Only lines that contain the word "LLMs" belong in the answer; copy them from the records below.

GIVEN DATA:
"""

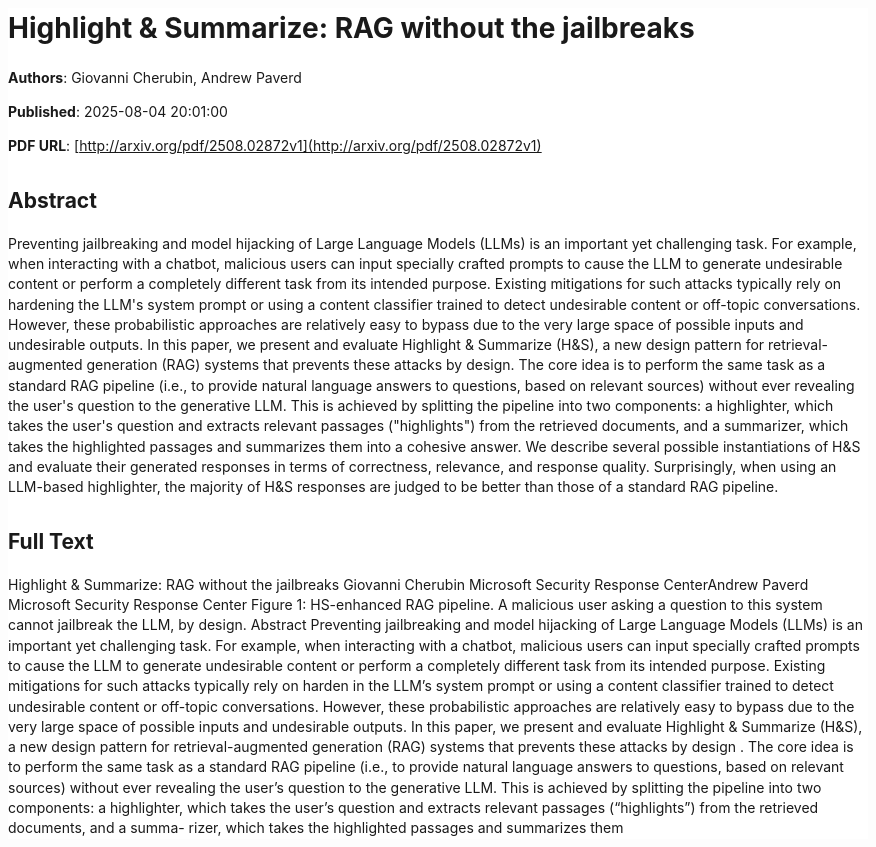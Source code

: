# Highlight & Summarize: RAG without the jailbreaks

**Authors**: Giovanni Cherubin, Andrew Paverd

**Published**: 2025-08-04 20:01:00

**PDF URL**: [http://arxiv.org/pdf/2508.02872v1](http://arxiv.org/pdf/2508.02872v1)

## Abstract
Preventing jailbreaking and model hijacking of Large Language Models (LLMs)
is an important yet challenging task. For example, when interacting with a
chatbot, malicious users can input specially crafted prompts to cause the LLM
to generate undesirable content or perform a completely different task from its
intended purpose. Existing mitigations for such attacks typically rely on
hardening the LLM's system prompt or using a content classifier trained to
detect undesirable content or off-topic conversations. However, these
probabilistic approaches are relatively easy to bypass due to the very large
space of possible inputs and undesirable outputs. In this paper, we present and
evaluate Highlight & Summarize (H&S), a new design pattern for
retrieval-augmented generation (RAG) systems that prevents these attacks by
design. The core idea is to perform the same task as a standard RAG pipeline
(i.e., to provide natural language answers to questions, based on relevant
sources) without ever revealing the user's question to the generative LLM. This
is achieved by splitting the pipeline into two components: a highlighter, which
takes the user's question and extracts relevant passages ("highlights") from
the retrieved documents, and a summarizer, which takes the highlighted passages
and summarizes them into a cohesive answer. We describe several possible
instantiations of H&S and evaluate their generated responses in terms of
correctness, relevance, and response quality. Surprisingly, when using an
LLM-based highlighter, the majority of H&S responses are judged to be better
than those of a standard RAG pipeline.

## Full Text




Highlight & Summarize: RAG without the jailbreaks
Giovanni Cherubin
Microsoft Security Response CenterAndrew Paverd
Microsoft Security Response Center
Figure 1: HS-enhanced RAG pipeline. A malicious user asking a question to this system cannot jailbreak the LLM, by design.
Abstract
Preventing jailbreaking and model hijacking of Large Language
Models (LLMs) is an important yet challenging task. For example,
when interacting with a chatbot, malicious users can input specially
crafted prompts to cause the LLM to generate undesirable content
or perform a completely different task from its intended purpose.
Existing mitigations for such attacks typically rely on harden in
the LLM’s system prompt or using a content classifier trained to
detect undesirable content or off-topic conversations. However,
these probabilistic approaches are relatively easy to bypass due to
the very large space of possible inputs and undesirable outputs.
In this paper, we present and evaluate Highlight & Summarize
(H&S), a new design pattern for retrieval-augmented generation
(RAG) systems that prevents these attacks by design . The core idea is
to perform the same task as a standard RAG pipeline (i.e., to provide
natural language answers to questions, based on relevant sources)
without ever revealing the user’s question to the generative LLM.
This is achieved by splitting the pipeline into two components: a
highlighter, which takes the user’s question and extracts relevant
passages (“highlights”) from the retrieved documents, and a summa-
rizer, which takes the highlighted passages and summarizes them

"""

TASK ANSWER:
Preventing jailbreaking and model hijacking of Large Language Models (LLMs)
Models (LLMs) is an important yet challenging task. For example,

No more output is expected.